An exploration of the link between continuous and discrete mathematics with the Gaussian KDE

For the longest time I struggled with statistics, mainly because in order to teach practical statistics and distributions to students, there is a lot of handwaving done to get to the methods we use to make inferences about data.

In my case, every time I was exposed to stats, I still hadn't had enough exposure to calculus to understand why distributions were the way they were. It all seemed a bit magical. First you have a set of measurements and then, bang! You have this really nice-looking curve that appears to emerge from the noise.

This always seemed a bit magical to me, and I always felt uncomfortable with how the interesting parts of the data were glossed over so we could arrive at figuring out things like the mean or standard deviation.

The interesting question to me is: how do we go from a list of points, measurements, or whatever the underlying data is, to a function that tells us the likelihood of finding a measurement that falls within a particular region?
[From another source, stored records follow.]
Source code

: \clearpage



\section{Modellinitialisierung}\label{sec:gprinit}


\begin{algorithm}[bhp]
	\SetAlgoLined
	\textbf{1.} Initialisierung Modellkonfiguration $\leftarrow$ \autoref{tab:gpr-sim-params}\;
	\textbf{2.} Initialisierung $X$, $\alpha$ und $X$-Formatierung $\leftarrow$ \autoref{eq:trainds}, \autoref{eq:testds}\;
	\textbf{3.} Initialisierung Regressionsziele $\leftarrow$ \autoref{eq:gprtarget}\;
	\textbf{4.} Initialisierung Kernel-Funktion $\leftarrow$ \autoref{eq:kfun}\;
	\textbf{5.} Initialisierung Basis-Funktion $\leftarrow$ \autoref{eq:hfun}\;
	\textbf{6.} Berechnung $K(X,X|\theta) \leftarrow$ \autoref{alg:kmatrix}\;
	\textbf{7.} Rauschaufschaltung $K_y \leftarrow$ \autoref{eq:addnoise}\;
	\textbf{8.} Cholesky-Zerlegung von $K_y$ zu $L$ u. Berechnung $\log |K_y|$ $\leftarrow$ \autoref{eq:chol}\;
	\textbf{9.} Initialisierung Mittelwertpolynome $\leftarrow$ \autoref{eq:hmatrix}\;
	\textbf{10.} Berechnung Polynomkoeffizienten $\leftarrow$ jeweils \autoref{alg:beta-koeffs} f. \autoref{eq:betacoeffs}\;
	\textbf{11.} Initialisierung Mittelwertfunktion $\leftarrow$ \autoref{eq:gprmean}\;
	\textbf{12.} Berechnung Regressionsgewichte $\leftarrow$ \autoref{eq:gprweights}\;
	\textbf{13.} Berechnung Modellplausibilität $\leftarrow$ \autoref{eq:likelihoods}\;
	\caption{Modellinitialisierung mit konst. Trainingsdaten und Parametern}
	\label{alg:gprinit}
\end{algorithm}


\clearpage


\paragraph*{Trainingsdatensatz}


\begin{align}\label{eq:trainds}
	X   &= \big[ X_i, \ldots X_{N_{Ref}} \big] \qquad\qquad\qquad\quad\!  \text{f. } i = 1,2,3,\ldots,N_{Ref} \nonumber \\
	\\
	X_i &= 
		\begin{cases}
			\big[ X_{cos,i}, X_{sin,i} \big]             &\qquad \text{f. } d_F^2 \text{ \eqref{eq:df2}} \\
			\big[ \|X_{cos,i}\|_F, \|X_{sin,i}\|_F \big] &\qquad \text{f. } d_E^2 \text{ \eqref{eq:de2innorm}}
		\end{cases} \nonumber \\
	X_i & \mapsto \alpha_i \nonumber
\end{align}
Introducing the Kernel Density Estimation

The truth is that there are multiple answers to this question, and each one tells us something a little bit different about the underlying data. For brevity's sake, we will focus on an answer to the question using normal distributions, but know that we can apply this technique using other distribution shapes.

The shape of the distribution we use is called the kernel, and the short intuitive answer to the question posed above is that we take a little distribution for each point and lay them on top of one another. As you add more data to the dataset for a normally distributed random variable, you will eventually accumulate a curve that looks like a bigger normal distribution.

Before we go deeper, I have built an interactive example. You can click and drag data points to move them around and see how that affects the overall distribution.

You can also press the + and - buttons to add/remove data points from the estimation. Feel free to play with the other buttons, but we will get to their significance in a moment.

Impulses and Convolutions

The Impulse

So now you hopefully have a bit of an intuition for how the estimation changes depending on the underlying data. Now we will try to build an intuition for why it behaves the way it does.

The first concept is the impulse. Impulses are a fascinating subject in mathematics that have all sorts of uses and implications. For our purposes today, we will focus on the notion of an impulse as a probability distribution that is zero everywhere except for an infinitesimally small region in the domain centered around some mean value.

Remember that probability distributions aren't evaluated directly but are integrated over. The impulse, then, is still a distribution, but the area under its curve that contributes any probability is approaching zero.

If you're unfamiliar, you're probably asking yourself, "Why would we put ourselves in such a nightmare?"

The reason is that in the language of distributions, an impulse represents some knowledge, measurement, or in other words, a piece of data. It's not something that might happen—it's something that has happened and we noted it, hence its existence in the data.

Combining Distributions

The next step is to figure out some way of "combining" distributions. There are different methods we could consider, but for brevity here we will choose a straightforward approach.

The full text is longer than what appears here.